== Segment start ==

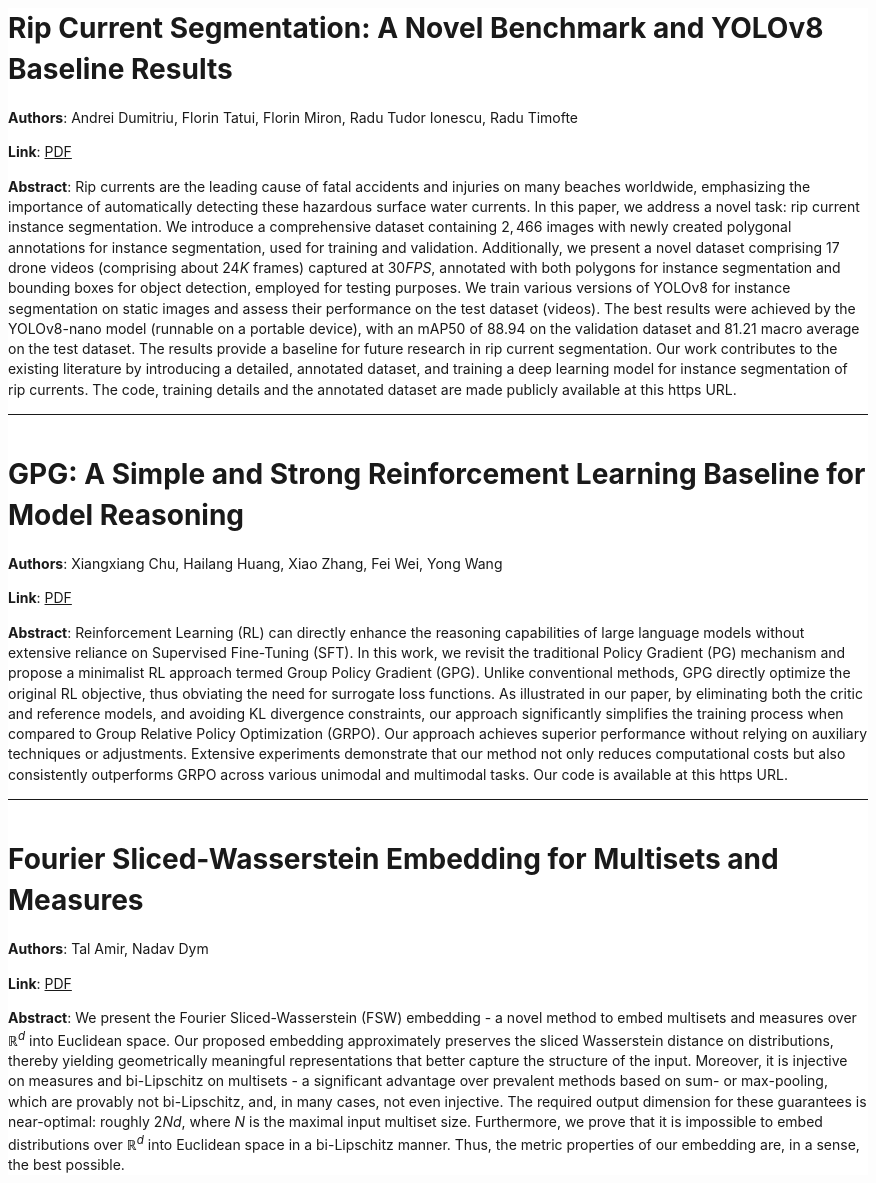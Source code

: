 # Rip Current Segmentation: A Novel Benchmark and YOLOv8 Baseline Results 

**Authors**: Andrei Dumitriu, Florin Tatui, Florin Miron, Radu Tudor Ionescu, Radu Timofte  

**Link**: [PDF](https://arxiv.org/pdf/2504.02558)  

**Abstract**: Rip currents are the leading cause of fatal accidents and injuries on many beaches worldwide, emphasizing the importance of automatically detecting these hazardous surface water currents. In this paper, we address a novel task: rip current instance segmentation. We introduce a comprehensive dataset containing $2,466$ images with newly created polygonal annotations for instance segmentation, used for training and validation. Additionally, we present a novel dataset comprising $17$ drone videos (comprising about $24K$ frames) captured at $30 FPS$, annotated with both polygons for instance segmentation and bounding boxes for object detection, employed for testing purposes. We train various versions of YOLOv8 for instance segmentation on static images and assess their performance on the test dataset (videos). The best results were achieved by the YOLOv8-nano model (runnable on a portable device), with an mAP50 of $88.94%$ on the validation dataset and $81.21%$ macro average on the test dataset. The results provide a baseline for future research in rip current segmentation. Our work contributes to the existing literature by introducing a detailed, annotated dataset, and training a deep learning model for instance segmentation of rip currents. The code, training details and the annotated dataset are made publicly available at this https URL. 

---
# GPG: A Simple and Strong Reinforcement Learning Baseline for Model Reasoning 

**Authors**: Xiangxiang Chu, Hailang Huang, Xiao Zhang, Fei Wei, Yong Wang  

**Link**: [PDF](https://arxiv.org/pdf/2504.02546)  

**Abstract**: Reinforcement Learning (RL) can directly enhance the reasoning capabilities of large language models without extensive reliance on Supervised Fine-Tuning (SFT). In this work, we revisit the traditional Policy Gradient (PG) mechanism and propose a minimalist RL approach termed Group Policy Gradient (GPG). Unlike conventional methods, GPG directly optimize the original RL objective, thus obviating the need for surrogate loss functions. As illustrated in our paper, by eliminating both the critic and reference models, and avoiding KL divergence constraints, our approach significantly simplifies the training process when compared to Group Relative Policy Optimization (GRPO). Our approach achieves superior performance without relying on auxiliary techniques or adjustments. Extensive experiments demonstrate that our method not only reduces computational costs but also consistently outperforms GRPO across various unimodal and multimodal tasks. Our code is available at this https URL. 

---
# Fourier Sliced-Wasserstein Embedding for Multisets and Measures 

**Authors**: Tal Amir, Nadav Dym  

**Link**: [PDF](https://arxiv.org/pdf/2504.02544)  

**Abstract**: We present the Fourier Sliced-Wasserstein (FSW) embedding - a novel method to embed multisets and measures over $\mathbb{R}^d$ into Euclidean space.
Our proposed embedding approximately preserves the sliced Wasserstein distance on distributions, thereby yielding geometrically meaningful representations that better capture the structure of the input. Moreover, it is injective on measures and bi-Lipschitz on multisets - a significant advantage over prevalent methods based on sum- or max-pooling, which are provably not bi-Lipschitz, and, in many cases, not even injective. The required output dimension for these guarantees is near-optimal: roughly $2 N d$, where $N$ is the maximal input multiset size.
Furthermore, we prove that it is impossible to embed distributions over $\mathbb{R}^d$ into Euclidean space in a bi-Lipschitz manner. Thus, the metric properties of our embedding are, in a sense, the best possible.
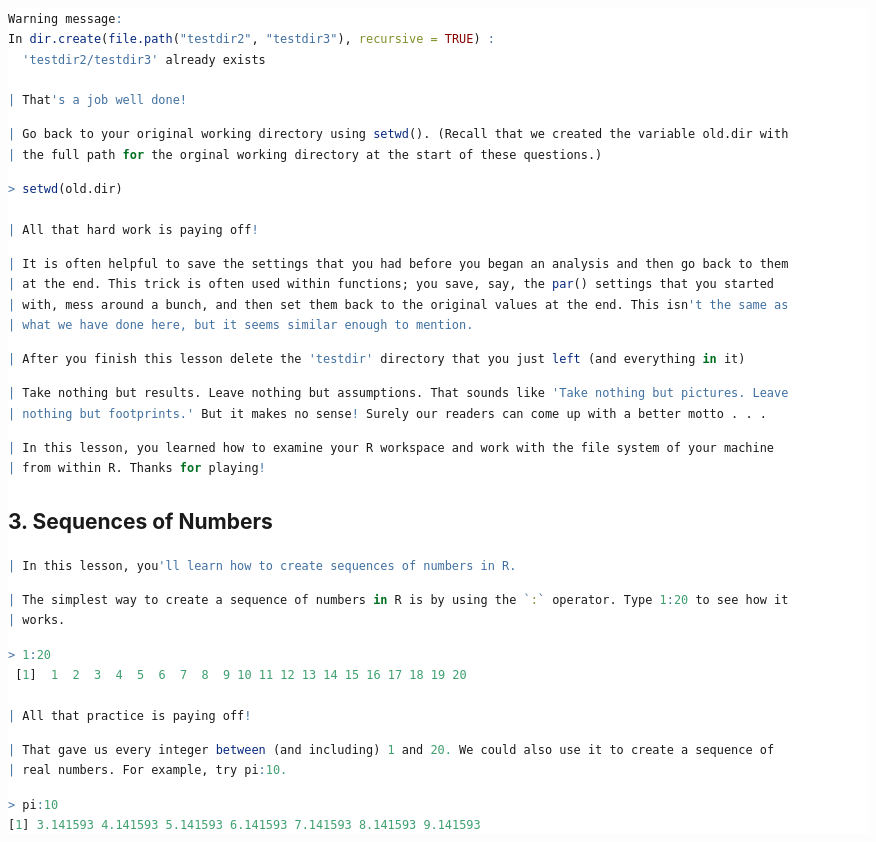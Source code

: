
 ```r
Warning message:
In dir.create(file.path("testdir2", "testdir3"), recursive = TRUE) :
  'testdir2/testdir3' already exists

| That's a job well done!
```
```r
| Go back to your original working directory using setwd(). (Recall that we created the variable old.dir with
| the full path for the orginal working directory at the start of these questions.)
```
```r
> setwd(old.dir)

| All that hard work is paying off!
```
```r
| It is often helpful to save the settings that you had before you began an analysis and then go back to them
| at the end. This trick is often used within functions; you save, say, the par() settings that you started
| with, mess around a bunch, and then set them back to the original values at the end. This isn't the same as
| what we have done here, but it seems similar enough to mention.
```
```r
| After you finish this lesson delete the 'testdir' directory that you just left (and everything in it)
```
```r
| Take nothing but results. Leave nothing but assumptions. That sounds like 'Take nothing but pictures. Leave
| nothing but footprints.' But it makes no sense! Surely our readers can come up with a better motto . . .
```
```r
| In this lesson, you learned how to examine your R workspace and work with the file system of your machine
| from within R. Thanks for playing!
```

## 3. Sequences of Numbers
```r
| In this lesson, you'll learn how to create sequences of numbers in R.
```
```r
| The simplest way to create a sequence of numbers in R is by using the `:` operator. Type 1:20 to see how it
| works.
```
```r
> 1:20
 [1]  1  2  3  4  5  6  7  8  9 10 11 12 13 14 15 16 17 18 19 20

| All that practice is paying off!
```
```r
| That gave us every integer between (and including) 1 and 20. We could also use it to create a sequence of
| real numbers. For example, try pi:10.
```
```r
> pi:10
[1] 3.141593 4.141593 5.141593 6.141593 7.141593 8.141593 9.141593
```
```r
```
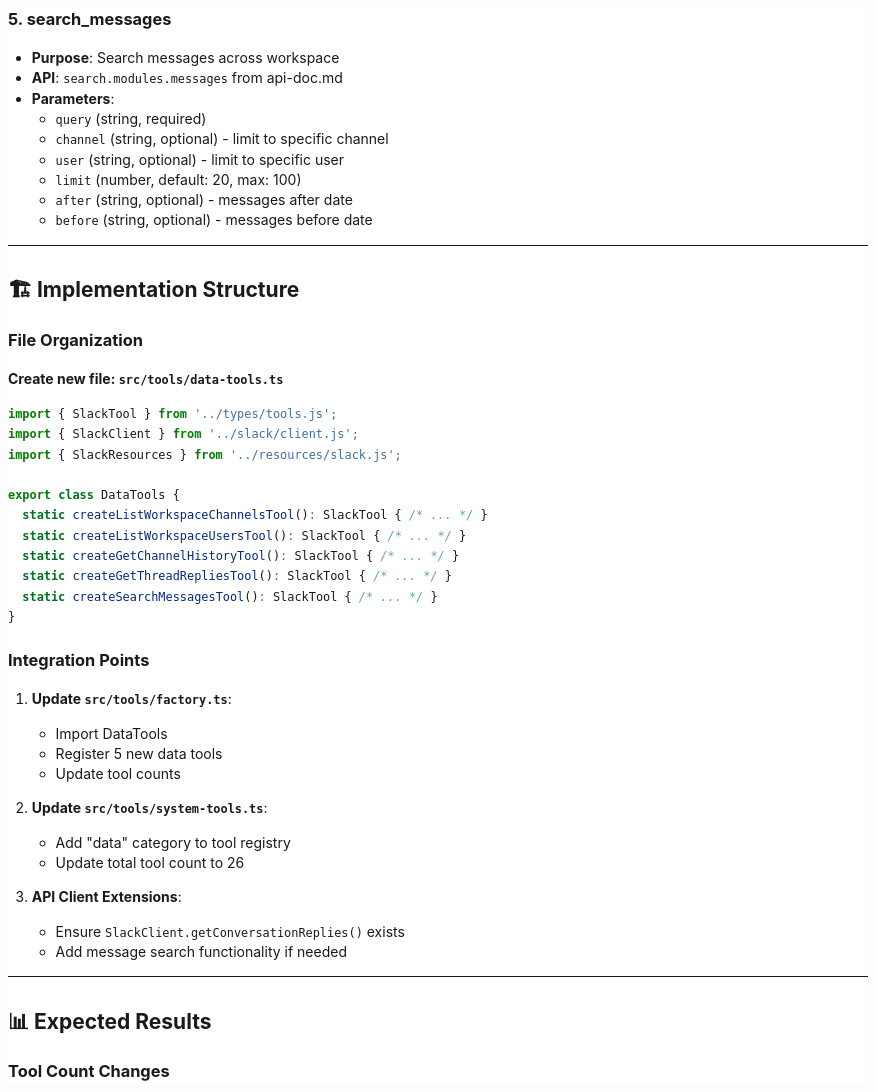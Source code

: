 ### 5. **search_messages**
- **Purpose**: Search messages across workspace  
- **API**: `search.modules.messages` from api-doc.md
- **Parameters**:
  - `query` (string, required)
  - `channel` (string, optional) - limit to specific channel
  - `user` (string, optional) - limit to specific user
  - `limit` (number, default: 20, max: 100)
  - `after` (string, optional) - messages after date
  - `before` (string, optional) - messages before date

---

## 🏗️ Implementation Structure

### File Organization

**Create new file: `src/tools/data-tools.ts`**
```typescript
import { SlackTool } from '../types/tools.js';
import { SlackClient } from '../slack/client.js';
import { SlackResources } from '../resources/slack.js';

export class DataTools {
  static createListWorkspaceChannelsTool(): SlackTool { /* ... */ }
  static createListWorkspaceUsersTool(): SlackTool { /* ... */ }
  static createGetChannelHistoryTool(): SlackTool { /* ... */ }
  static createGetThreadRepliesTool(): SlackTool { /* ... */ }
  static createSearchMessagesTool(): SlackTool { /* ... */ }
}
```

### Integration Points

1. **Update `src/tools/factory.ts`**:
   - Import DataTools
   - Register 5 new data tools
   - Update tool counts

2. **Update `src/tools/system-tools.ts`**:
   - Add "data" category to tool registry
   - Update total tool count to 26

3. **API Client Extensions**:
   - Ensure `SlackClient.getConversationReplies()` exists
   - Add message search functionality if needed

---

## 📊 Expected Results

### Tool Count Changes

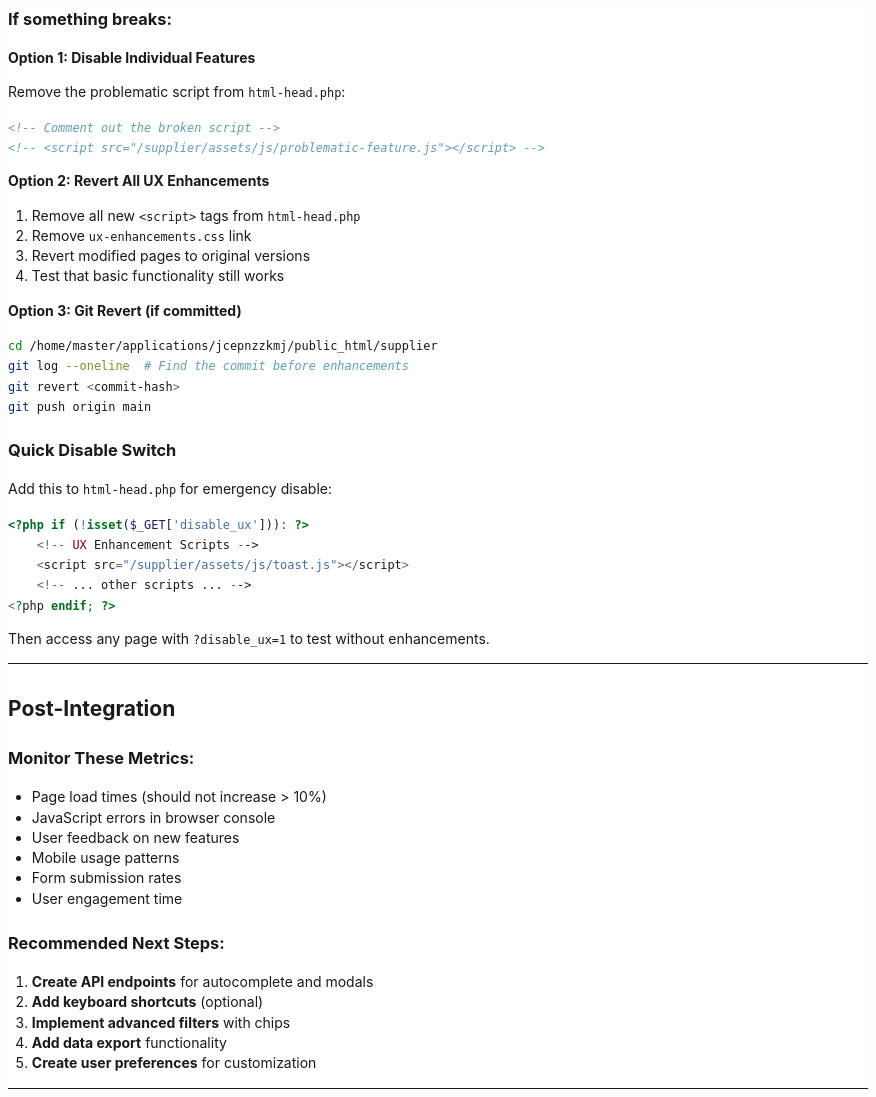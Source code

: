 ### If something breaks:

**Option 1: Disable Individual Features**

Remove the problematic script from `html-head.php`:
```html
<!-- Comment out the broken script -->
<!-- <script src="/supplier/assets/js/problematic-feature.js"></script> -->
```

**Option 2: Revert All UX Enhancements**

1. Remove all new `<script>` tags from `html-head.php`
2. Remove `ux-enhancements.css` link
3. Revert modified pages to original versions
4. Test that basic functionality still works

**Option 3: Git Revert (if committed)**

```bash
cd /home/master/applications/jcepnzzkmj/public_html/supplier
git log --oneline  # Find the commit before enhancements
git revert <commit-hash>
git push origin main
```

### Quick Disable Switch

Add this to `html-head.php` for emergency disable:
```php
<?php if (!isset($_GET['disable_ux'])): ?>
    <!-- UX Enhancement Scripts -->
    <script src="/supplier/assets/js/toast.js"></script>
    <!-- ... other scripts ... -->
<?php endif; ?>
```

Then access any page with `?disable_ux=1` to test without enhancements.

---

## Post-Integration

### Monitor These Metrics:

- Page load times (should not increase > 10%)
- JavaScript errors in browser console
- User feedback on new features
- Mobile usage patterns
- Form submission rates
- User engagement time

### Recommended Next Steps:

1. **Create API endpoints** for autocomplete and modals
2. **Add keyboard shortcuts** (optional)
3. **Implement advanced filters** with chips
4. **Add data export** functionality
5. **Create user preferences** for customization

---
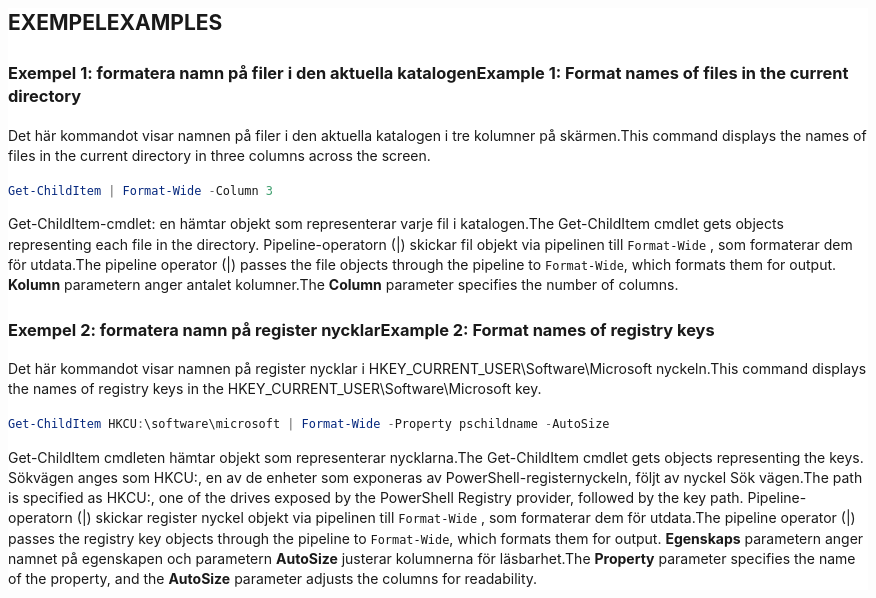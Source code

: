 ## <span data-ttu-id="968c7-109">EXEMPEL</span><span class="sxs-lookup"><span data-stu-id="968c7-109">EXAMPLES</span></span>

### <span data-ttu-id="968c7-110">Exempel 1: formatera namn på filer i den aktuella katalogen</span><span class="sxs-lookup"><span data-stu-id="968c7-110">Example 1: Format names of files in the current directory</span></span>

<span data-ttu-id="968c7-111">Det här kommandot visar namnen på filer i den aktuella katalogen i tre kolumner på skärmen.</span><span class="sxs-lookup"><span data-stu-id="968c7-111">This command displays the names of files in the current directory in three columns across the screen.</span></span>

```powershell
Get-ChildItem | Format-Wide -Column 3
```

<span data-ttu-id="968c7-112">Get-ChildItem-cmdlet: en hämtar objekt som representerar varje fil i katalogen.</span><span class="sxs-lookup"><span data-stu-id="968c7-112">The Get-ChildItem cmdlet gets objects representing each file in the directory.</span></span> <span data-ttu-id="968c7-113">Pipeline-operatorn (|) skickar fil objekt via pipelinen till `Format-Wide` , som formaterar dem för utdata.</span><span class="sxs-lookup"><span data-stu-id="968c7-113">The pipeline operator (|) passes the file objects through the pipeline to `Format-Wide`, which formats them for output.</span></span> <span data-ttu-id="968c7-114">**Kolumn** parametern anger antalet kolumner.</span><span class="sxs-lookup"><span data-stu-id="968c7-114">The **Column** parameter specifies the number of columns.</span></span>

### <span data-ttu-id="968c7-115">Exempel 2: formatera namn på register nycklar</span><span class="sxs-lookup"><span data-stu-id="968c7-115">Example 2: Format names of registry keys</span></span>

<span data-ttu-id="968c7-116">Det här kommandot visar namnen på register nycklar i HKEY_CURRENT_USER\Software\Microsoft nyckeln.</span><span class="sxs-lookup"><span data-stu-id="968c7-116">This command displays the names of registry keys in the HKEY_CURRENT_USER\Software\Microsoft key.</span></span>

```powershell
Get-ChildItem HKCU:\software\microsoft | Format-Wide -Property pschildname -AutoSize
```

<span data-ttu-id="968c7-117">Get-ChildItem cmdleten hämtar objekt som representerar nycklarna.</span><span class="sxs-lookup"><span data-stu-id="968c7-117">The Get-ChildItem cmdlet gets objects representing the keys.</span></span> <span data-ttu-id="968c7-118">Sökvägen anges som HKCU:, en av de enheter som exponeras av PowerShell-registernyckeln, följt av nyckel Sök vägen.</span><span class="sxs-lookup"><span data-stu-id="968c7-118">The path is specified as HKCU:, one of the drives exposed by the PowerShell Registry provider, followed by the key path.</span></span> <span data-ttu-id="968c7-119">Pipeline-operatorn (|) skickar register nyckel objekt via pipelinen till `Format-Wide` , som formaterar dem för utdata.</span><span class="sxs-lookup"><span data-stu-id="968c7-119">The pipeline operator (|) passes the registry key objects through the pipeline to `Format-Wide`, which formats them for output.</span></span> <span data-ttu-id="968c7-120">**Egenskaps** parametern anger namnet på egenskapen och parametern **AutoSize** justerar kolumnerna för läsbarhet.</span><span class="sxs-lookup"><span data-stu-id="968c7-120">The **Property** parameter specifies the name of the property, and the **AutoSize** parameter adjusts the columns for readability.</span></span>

== Segment end ==

*WORK REQUIRED*.
For each line of the listing that holds the word "within", show that line.

*ANSWER BELOW*.
| at the end. This trick is often used within functions; you save, say, the par() settings that you started
| from within R. Thanks for playing!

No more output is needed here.